I came late to the punchy album that started Muse's career, after falling in love with the gloriously rich "Absolution". Expecting something naive and derivative, I was soon reassured as the youthful energy of this almost uniformly-good set of songs grew on me.
Of course, Radiohead and especially "The Bends" were a millstone around its neck - which I admit to perpetuating in this review. They may share a producer, John Leckie, and the chiming piano that begins "Sunburn" does have that familiar Street Spirit sound. And it was released during the post-OK Computer era, when, in the long absence of a follow-up to that masterpiece, everyone who played guitars was compared to Radiohead. But I take back anything I may have said about vocalist Matt Bellamy trying to sound like Thom Yorke. Bellamy's huge range and intensely-focused tone shine through any surface similarities to Yorke's more even croon.
It might fall within a genre, but there's room in any genre for well-written tunes played with vigour and brilliance. For an example of its emotional range, take "Falling Down". Starting out like a traditional white blues in the manner of Led Zeppelin, it's whipped up to a frenzy with Bellamy's Robert Plant-like virtuoso vocal swoops and cries. "Unintended" is a more lyrical variation on this theme, a sincere ballad that skirts around the acoustic territory of early bluesy Pink Floyd stuff (e.g. "Fat Old Sun"). The slightly grunge-influenced contrast between bare, brooding verses and big exploding choruses reaches its peak on "Sunburn". The techno-riffing rock on "Cave" and the throbbing rock-tango of "Uno" paved the way for their more individual later work.

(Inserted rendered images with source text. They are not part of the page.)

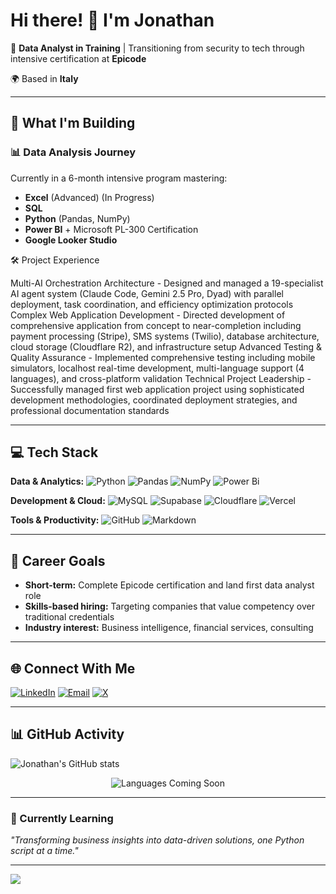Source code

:# Hi there! 👋 I'm Jonathan

🎯 **Data Analyst in Training** | Transitioning from security to tech through intensive certification at **Epicode**

🌍 Based in **Italy**

---

## 🚀 What I'm Building

### 📊 **Data Analysis Journey** 
Currently in a 6-month intensive program mastering:
- **Excel** (Advanced) (In Progress)
- **SQL**
- **Python** (Pandas, NumPy)
- **Power BI** + Microsoft PL-300 Certification
- **Google Looker Studio**

🛠️ Project Experience

Multi-AI Orchestration Architecture - Designed and managed a 19-specialist AI agent system (Claude Code, Gemini 2.5 Pro, Dyad) with parallel deployment, task coordination, and efficiency optimization protocols
Complex Web Application Development - Directed development of comprehensive application from concept to near-completion including payment processing (Stripe), SMS systems (Twilio), database architecture, cloud storage (Cloudflare R2), and infrastructure setup
Advanced Testing & Quality Assurance - Implemented comprehensive testing including mobile simulators, localhost real-time development, multi-language support (4 languages), and cross-platform validation
Technical Project Leadership - Successfully managed first web application project using sophisticated development methodologies, coordinated deployment strategies, and professional documentation standards

---

## 💻 Tech Stack

**Data & Analytics:**
![Python](https://img.shields.io/badge/python-3670A0?style=for-the-badge&logo=python&logoColor=ffdd54) 
![Pandas](https://img.shields.io/badge/pandas-%23150458.svg?style=for-the-badge&logo=pandas&logoColor=white) 
![NumPy](https://img.shields.io/badge/numpy-%23013243.svg?style=for-the-badge&logo=numpy&logoColor=white) 
![Power Bi](https://img.shields.io/badge/power_bi-F2C811?style=for-the-badge&logo=powerbi&logoColor=black)

**Development & Cloud:**
![MySQL](https://img.shields.io/badge/mysql-4479A1.svg?style=for-the-badge&logo=mysql&logoColor=white) 
![Supabase](https://img.shields.io/badge/Supabase-3ECF8E?style=for-the-badge&logo=supabase&logoColor=white) 
![Cloudflare](https://img.shields.io/badge/Cloudflare-F38020?style=for-the-badge&logo=Cloudflare&logoColor=white) 
![Vercel](https://img.shields.io/badge/vercel-%23000000.svg?style=for-the-badge&logo=vercel&logoColor=white)

**Tools & Productivity:**
![GitHub](https://img.shields.io/badge/github-%23121011.svg?style=for-the-badge&logo=github&logoColor=white) 
![Markdown](https://img.shields.io/badge/markdown-%23000000.svg?style=for-the-badge&logo=markdown&logoColor=white)

---

## 🎯 Career Goals

- **Short-term:** Complete Epicode certification and land first data analyst role
- **Skills-based hiring:** Targeting companies that value competency over traditional credentials
- **Industry interest:** Business intelligence, financial services, consulting

---

## 🌐 Connect With Me

[![LinkedIn](https://img.shields.io/badge/LinkedIn-%230077B5.svg?logo=linkedin&logoColor=white)](https://linkedin.com/in/jonathan-santhanam) 
[![Email](https://img.shields.io/badge/Email-D14836?logo=gmail&logoColor=white)](mailto:jonathan.santhanam@gmail.com) 
[![X](https://img.shields.io/badge/X-black.svg?logo=X&logoColor=white)](https://x.com/@JonSa80)

---

## 📊 GitHub Activity
![Jonathan's GitHub stats](https://github-readme-stats.vercel.app/api?username=JonathanSanthanam&show_icons=true&theme=vue-dark&hide_border=false&include_all_commits=false&count_private=false)

<div align="center">
  <img src="https://img.shields.io/badge/Languages-Coming%20Soon-blue?style=for-the-badge&logo=github&logoColor=white" alt="Languages Coming Soon"/>
</div>

---

### 💭 Currently Learning
*"Transforming business insights into data-driven solutions, one Python script at a time."*

---

[![](https://visitcount.itsvg.in/api?id=JonathanSanthanam&icon=0&color=0)](https://visitcount.itsvg.in)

Despite Bellamy's presence, Muse are by no means a one man band. Chris Wolstenholme's unrelenting basslines and drummer Dominic Howard's ever-varied rhythms always drive the sound forward. The few drawbacks include one or two lackluster songs near the end of the record, as well as its dodgy cover like an Athena poster. But on the whole, debuts as absorbing as this don't come along often, and in retrospect, the spark they showed here was ample evidence that they would get even better.